Required action
Transcribe the full listing with no word altered.

BEGIN Data section

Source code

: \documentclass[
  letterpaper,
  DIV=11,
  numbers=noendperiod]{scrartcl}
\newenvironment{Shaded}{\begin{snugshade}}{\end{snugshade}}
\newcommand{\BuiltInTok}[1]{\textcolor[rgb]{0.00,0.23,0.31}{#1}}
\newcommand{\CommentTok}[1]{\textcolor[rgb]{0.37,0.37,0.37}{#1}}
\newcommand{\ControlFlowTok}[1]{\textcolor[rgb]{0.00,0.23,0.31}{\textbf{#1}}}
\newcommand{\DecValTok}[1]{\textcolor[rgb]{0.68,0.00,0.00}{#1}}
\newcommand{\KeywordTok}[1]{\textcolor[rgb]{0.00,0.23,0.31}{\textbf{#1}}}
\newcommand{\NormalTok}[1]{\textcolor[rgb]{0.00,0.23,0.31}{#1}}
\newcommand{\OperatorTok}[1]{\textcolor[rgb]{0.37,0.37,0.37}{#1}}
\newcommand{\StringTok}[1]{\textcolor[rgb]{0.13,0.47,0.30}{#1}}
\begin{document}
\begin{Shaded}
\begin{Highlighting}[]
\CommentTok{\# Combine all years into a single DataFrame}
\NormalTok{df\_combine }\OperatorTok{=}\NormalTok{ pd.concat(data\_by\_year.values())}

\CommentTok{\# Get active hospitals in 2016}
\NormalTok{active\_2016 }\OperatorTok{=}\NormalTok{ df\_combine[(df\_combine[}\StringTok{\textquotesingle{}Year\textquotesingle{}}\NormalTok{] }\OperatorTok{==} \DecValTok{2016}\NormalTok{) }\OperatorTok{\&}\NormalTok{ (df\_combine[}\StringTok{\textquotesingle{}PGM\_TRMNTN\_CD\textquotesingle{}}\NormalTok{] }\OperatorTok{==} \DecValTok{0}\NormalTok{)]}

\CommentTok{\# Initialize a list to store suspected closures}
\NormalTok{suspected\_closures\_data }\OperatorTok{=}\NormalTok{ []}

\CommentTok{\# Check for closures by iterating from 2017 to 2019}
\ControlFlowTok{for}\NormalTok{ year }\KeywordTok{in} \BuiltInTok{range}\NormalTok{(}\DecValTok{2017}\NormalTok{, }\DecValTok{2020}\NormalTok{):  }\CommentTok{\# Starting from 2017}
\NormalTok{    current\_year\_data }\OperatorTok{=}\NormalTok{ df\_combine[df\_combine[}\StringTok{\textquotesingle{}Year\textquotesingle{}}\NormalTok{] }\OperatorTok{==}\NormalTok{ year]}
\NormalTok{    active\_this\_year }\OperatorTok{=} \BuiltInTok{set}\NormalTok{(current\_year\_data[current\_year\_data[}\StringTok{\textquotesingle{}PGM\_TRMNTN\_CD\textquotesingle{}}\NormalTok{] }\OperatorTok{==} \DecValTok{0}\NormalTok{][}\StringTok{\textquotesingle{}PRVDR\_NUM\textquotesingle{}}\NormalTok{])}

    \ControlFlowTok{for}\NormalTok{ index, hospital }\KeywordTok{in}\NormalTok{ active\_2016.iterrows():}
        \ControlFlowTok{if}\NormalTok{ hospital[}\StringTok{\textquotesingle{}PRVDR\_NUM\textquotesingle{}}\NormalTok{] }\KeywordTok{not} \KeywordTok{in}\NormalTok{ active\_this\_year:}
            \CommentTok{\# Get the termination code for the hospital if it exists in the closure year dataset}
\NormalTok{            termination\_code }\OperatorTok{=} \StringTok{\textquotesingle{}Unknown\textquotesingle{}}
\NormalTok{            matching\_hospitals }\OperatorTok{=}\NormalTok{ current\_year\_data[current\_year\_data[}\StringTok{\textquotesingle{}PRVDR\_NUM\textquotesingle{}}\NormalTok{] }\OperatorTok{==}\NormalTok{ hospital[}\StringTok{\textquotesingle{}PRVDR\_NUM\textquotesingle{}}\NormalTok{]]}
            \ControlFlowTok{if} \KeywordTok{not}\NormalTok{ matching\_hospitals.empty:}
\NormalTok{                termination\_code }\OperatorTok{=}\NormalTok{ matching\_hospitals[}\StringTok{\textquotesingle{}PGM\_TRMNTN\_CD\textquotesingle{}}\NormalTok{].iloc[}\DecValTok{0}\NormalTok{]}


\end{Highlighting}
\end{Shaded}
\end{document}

END Data section

Exercise response
Source code

: \documentclass[
  letterpaper,
  DIV=11,
  numbers=noendperiod]{scrartcl}
\newenvironment{Shaded}{\begin{snugshade}}{\end{snugshade}}
\newcommand{\BuiltInTok}[1]{\textcolor[rgb]{0.00,0.23,0.31}{#1}}
\newcommand{\CommentTok}[1]{\textcolor[rgb]{0.37,0.37,0.37}{#1}}
\newcommand{\ControlFlowTok}[1]{\textcolor[rgb]{0.00,0.23,0.31}{\textbf{#1}}}
\newcommand{\DecValTok}[1]{\textcolor[rgb]{0.68,0.00,0.00}{#1}}
\newcommand{\KeywordTok}[1]{\textcolor[rgb]{0.00,0.23,0.31}{\textbf{#1}}}
\newcommand{\NormalTok}[1]{\textcolor[rgb]{0.00,0.23,0.31}{#1}}
\newcommand{\OperatorTok}[1]{\textcolor[rgb]{0.37,0.37,0.37}{#1}}
\newcommand{\StringTok}[1]{\textcolor[rgb]{0.13,0.47,0.30}{#1}}
\begin{document}
\begin{Shaded}
\begin{Highlighting}[]
\CommentTok{\# Combine all years into a single DataFrame}
\NormalTok{df\_combine }\OperatorTok{=}\NormalTok{ pd.concat(data\_by\_year.values())}

\CommentTok{\# Get active hospitals in 2016}
\NormalTok{active\_2016 }\OperatorTok{=}\NormalTok{ df\_combine[(df\_combine[}\StringTok{\textquotesingle{}Year\textquotesingle{}}\NormalTok{] }\OperatorTok{==} \DecValTok{2016}\NormalTok{) }\OperatorTok{\&}\NormalTok{ (df\_combine[}\StringTok{\textquotesingle{}PGM\_TRMNTN\_CD\textquotesingle{}}\NormalTok{] }\OperatorTok{==} \DecValTok{0}\NormalTok{)]}

\CommentTok{\# Initialize a list to store suspected closures}
\NormalTok{suspected\_closures\_data }\OperatorTok{=}\NormalTok{ []}

\CommentTok{\# Check for closures by iterating from 2017 to 2019}
\ControlFlowTok{for}\NormalTok{ year }\KeywordTok{in} \BuiltInTok{range}\NormalTok{(}\DecValTok{2017}\NormalTok{, }\DecValTok{2020}\NormalTok{):  }\CommentTok{\# Starting from 2017}
\NormalTok{    current\_year\_data }\OperatorTok{=}\NormalTok{ df\_combine[df\_combine[}\StringTok{\textquotesingle{}Year\textquotesingle{}}\NormalTok{] }\OperatorTok{==}\NormalTok{ year]}
\NormalTok{    active\_this\_year }\OperatorTok{=} \BuiltInTok{set}\NormalTok{(current\_year\_data[current\_year\_data[}\StringTok{\textquotesingle{}PGM\_TRMNTN\_CD\textquotesingle{}}\NormalTok{] }\OperatorTok{==} \DecValTok{0}\NormalTok{][}\StringTok{\textquotesingle{}PRVDR\_NUM\textquotesingle{}}\NormalTok{])}

    \ControlFlowTok{for}\NormalTok{ index, hospital }\KeywordTok{in}\NormalTok{ active\_2016.iterrows():}
        \ControlFlowTok{if}\NormalTok{ hospital[}\StringTok{\textquotesingle{}PRVDR\_NUM\textquotesingle{}}\NormalTok{] }\KeywordTok{not} \KeywordTok{in}\NormalTok{ active\_this\_year:}
            \CommentTok{\# Get the termination code for the hospital if it exists in the closure year dataset}
\NormalTok{            termination\_code }\OperatorTok{=} \StringTok{\textquotesingle{}Unknown\textquotesingle{}}
\NormalTok{            matching\_hospitals }\OperatorTok{=}\NormalTok{ current\_year\_data[current\_year\_data[}\StringTok{\textquotesingle{}PRVDR\_NUM\textquotesingle{}}\NormalTok{] }\OperatorTok{==}\NormalTok{ hospital[}\StringTok{\textquotesingle{}PRVDR\_NUM\textquotesingle{}}\NormalTok{]]}
            \ControlFlowTok{if} \KeywordTok{not}\NormalTok{ matching\_hospitals.empty:}
\NormalTok{                termination\_code }\OperatorTok{=}\NormalTok{ matching\_hospitals[}\StringTok{\textquotesingle{}PGM\_TRMNTN\_CD\textquotesingle{}}\NormalTok{].iloc[}\DecValTok{0}\NormalTok{]}


\end{Highlighting}
\end{Shaded}
\end{document}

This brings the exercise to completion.